Step 3: Design and Material Selection

With the site conditions understood and a scope defined, we develop the design. This includes layout options, material selections, and finish recommendations—all within the budget framework we’ve agreed on.

A few things that make this phase different in a Design-Build setup:

  • Everything is priced in real time. When you’re choosing between two cabinet styles, we can tell you what the difference costs—not weeks later when the contractor bids the drawings, but in the conversation.
  • Trade coordination happens now. If a layout change affects plumbing rough-in, we know it before it’s drawn, not after.
  • Lead times are factored in. If the tile you want is six weeks out, we plan for it. If that creates a sequencing issue, we solve it at the design stage, not the construction stage.

By the end of this phase, you have a clear design, a confirmed material list, and a fixed project cost.

Step 4: Pre-Construction Coordination

Before anything gets demolished or delivered, we finalize the build sequence. Which trade goes first? When do materials arrive? What needs to be protected or staged? This coordination phase is invisible to homeowners but completely determines whether a project runs smoothly or turns into a daily management exercise.

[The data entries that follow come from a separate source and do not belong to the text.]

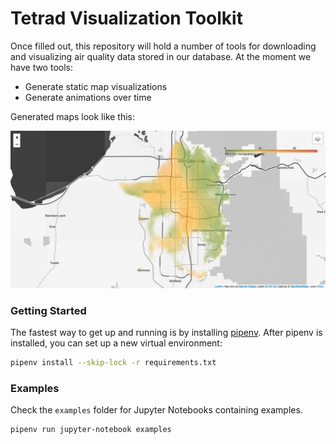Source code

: # Tetrad Visualization Toolkit

Once filled out, this repository will hold a number of tools for downloading and visualizing air quality data stored in our database. At the moment we have two tools:
- Generate static map visualizations
- Generate animations over time

Generated maps look like this:

![Static Snapshot Estimate Map](examples/files/map.png)

### Getting Started
The fastest way to get up and running is by installing [pipenv](https://pipenv.pypa.io/en/latest/). After pipenv is installed, you can set up a new virtual environment:

```bash
pipenv install --skip-lock -r requirements.txt
```

### Examples
Check the `examples` folder for Jupyter Notebooks containing examples. 

```bash
pipenv run jupyter-notebook examples
```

We handle permits where required and give you a realistic construction calendar with key milestones—so you know when to plan around the work and when things will be wrapped up.

Step 5: Construction

This is the part most people picture when they think about renovation. Walls come down, trades cycle through, materials get installed. What’s different in a Design-Build project is that your contractor already knows the design intent and the finish details—because the same team developed them. There’s no translation error between what was drawn and what gets built.

Throughout construction, we maintain a single point of contact for questions, approvals, and updates. If a field condition requires a minor adjustment, we communicate it clearly and get a quick answer—not a three-day chain of emails between separate firms.

Step 6: Punch List and Closeout

Before we consider a project complete, we walk through it together. Every open item gets documented, prioritized, and resolved. Touch-up paint, hardware adjustments, final fixture installations, cleaning—nothing is left to follow-up scheduling. The goal is to hand over a finished space, not a mostly finished space.

If anything comes up in the weeks after turnover, we address it. That’s what accountability in a single-team model looks like.

What It Feels Like to Work This Way

Homeowners who’ve been through a traditional design-bid-build process often describe it as managing a project on top of having a project. The Design-Build model doesn’t eliminate complexity—renovations are complex—but it does eliminate most of the coordination burden on your end. Your role is to make decisions at the right moments, not to manage the hand-offs between people who should be talking to each other anyway.

If you have a project in mind and want to understand how the process would unfold for your specific situation, request a free quote or call 617-780-5293. You can also review our project portfolio to see completed Design-Build work, and learn more about our services to understand the full scope of what we offer.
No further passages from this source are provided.